Wednesday, September 30, 2009

Wednesday Weigh-In

Through no effort of my own I managed to be down this week. I haven't written anything down in at least two weeks and I exercise three times a week at best. I think I attribute the weight-loss to Booty Camp, building muscle and having fun! (hahaha) I love Boot Camp and I want to do it forever. That being said, if anyone from the Greater Vancouver area wants to come to my Booty Camp session tonight for free (to help me win another four weeks) let me know!

My weight this week is 196.6 that is a loss of 1.6lbs from last week. Hooray! Perhaps this will be the inspiration to get back to my good habits (although being sick might get in the way).

Andrea of 'a cake for a wife' posted an insightful blog about why staying on track is easier than getting back on strack. I like her. You all should read her blog.
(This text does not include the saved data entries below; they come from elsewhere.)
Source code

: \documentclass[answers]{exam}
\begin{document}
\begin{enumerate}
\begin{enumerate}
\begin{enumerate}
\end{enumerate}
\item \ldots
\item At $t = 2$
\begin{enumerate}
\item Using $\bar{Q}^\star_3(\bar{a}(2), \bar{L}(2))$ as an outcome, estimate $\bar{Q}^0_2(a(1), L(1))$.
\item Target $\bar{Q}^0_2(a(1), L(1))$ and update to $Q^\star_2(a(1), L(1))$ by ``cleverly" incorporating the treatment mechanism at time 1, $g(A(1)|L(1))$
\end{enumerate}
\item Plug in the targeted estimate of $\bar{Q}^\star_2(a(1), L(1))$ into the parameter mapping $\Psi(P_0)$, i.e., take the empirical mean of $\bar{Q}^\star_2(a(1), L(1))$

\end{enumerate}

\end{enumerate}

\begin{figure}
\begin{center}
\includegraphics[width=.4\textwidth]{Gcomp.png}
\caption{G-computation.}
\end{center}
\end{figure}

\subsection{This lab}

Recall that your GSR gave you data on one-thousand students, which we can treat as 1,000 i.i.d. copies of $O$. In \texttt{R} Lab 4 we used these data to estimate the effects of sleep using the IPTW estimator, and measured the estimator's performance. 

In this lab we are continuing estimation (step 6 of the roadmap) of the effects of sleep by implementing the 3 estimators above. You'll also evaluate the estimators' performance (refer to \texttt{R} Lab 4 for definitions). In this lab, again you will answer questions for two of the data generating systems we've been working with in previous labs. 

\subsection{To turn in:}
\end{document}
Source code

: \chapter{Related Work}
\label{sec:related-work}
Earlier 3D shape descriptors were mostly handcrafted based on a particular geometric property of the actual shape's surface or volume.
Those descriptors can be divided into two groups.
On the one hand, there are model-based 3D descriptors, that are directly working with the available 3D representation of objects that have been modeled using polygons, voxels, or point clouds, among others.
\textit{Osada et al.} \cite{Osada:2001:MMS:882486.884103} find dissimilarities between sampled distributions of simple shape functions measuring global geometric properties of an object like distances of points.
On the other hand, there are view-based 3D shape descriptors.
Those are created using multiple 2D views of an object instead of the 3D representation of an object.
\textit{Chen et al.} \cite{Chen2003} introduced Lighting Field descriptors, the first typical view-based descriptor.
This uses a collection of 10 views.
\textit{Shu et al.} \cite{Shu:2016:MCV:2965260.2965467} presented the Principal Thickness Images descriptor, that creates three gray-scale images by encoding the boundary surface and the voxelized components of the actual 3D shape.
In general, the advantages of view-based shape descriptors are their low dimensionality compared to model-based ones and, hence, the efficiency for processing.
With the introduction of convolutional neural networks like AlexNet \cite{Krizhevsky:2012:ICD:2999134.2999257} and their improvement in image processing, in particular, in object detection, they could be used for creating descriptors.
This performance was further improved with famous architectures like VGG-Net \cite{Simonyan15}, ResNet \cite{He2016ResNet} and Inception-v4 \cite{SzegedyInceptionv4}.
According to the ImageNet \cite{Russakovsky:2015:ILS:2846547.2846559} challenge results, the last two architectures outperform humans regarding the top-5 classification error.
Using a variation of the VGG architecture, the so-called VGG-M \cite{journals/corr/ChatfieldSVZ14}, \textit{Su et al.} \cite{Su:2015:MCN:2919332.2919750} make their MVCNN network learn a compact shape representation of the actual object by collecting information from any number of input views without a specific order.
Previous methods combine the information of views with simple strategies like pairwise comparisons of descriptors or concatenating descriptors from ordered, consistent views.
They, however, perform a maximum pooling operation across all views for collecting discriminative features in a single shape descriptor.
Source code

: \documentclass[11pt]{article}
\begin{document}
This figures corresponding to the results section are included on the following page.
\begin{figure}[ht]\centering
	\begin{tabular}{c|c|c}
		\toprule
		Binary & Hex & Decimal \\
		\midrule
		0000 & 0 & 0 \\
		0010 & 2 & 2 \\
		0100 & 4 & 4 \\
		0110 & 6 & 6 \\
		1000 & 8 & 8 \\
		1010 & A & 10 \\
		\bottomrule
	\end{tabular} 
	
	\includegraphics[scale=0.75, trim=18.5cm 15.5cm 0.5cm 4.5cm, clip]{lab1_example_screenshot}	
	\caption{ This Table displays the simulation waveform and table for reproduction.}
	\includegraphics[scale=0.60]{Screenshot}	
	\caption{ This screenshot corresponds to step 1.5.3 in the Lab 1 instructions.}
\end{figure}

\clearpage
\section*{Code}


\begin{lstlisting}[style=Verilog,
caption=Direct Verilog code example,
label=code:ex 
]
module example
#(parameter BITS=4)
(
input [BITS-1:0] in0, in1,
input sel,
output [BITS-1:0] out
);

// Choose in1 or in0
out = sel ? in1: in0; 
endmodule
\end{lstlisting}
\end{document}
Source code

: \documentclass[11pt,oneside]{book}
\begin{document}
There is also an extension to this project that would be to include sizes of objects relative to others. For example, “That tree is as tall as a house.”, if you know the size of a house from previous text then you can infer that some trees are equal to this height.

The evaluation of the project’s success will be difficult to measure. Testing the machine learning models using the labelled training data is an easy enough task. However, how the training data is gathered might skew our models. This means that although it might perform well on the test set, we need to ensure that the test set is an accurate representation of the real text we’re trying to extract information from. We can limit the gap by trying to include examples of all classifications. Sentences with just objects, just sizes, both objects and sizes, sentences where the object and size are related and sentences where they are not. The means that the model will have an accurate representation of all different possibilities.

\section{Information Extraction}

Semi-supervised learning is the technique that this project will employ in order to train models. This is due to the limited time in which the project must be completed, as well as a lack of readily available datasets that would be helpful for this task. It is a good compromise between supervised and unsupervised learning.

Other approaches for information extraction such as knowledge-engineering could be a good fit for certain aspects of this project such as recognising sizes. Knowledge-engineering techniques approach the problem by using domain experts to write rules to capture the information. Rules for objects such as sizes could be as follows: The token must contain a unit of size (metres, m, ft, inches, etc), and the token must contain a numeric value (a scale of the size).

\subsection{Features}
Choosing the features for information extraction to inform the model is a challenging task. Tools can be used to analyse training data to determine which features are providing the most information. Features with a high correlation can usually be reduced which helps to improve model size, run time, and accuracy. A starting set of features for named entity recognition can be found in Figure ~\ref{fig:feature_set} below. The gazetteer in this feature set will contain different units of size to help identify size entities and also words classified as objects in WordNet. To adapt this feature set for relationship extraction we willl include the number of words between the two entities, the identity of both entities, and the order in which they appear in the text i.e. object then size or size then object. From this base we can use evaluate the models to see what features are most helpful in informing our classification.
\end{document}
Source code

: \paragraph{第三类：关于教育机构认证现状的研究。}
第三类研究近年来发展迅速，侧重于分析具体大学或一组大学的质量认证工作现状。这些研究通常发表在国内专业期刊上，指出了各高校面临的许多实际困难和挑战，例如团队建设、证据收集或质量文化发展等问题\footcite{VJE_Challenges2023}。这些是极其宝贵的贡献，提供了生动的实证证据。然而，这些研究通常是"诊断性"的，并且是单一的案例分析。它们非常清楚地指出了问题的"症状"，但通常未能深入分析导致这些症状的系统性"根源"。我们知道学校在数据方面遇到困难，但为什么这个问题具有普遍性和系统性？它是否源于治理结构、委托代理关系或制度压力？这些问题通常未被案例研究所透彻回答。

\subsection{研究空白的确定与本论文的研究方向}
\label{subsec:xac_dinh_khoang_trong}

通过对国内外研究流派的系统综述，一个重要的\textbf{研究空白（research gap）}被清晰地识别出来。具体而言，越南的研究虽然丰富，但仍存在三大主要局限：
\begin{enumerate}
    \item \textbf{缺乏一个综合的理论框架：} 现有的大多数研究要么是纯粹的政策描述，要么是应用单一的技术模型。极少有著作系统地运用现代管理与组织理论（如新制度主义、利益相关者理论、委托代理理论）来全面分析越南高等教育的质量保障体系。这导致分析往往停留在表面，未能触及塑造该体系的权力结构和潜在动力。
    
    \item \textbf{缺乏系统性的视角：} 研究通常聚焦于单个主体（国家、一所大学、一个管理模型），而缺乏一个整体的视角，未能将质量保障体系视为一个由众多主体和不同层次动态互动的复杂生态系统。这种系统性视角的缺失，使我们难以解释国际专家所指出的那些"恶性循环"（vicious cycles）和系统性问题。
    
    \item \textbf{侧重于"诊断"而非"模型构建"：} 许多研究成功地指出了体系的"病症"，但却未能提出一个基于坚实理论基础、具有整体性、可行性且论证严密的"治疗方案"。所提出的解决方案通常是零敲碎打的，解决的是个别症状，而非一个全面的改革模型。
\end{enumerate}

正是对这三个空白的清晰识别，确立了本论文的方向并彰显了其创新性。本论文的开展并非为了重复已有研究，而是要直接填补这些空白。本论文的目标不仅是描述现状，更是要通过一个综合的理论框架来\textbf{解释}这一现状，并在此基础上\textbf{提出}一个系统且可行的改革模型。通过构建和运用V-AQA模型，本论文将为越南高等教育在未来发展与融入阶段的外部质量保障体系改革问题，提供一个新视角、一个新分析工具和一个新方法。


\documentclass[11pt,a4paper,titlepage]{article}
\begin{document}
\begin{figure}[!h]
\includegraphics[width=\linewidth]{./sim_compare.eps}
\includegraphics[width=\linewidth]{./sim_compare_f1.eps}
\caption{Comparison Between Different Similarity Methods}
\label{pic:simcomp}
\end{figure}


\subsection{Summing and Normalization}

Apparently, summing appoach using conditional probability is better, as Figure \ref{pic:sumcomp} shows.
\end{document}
Wednesday, September 23, 2009

I want these bags.





Quote from Bangkok. Classic and unique. I want so many of them. Here are a few I am particular to.

Wednesday Weigh-In and Alas, I knew it would happen.

I gained this week. 1.2lbs. I knew it was coming. I've been carrying on without thinking too much about what I'm consuming. It's distressing and at the same time, enjoyable. I am refocusing though. Boot Camp has been a fantastic experience so far and I will be disappointed when it ends. I am happy to say that although my eating has left much to be desired my exercise isn't following the same pattern. I am definitely feeling stronger and tighter. This post is short and is meant more as a check-in. I am giving myself a couple more weeks to settle into the new job and then I will be back to beef up the blog and get back to my fitness goals.

Wednesday, September 16, 2009

Weigh-In Wednesday

Well I have managed to maintain for yet another week even though my eating has been less than ideal. 197.4lbs. This is not a bad thing. But I have regained some of my self-control and am on to bigger and better (or maybe just better) times.

I started Booty Camp this week. I had my first session on Monday and it was great. Working out with a bunch of other women is a fantastic motivator (especially if you're a tad competitive like myself). My legs were sore yesterday but I managed to do my hour on the elliptical at the gym and they are still sore today, but I am not as uncomfortable. So Booty Camp again tonight, bring on the squats!

Friday, September 11, 2009

Lunch



I want one of these. Now. Grump grump grump...


Sorry about that, I just woke up from a friday evening nap. I'm never all sunshine and lollipops right when I wake up. I guess it just isn't my natural disposition thus it takes a bit to kick in after I've been asleep.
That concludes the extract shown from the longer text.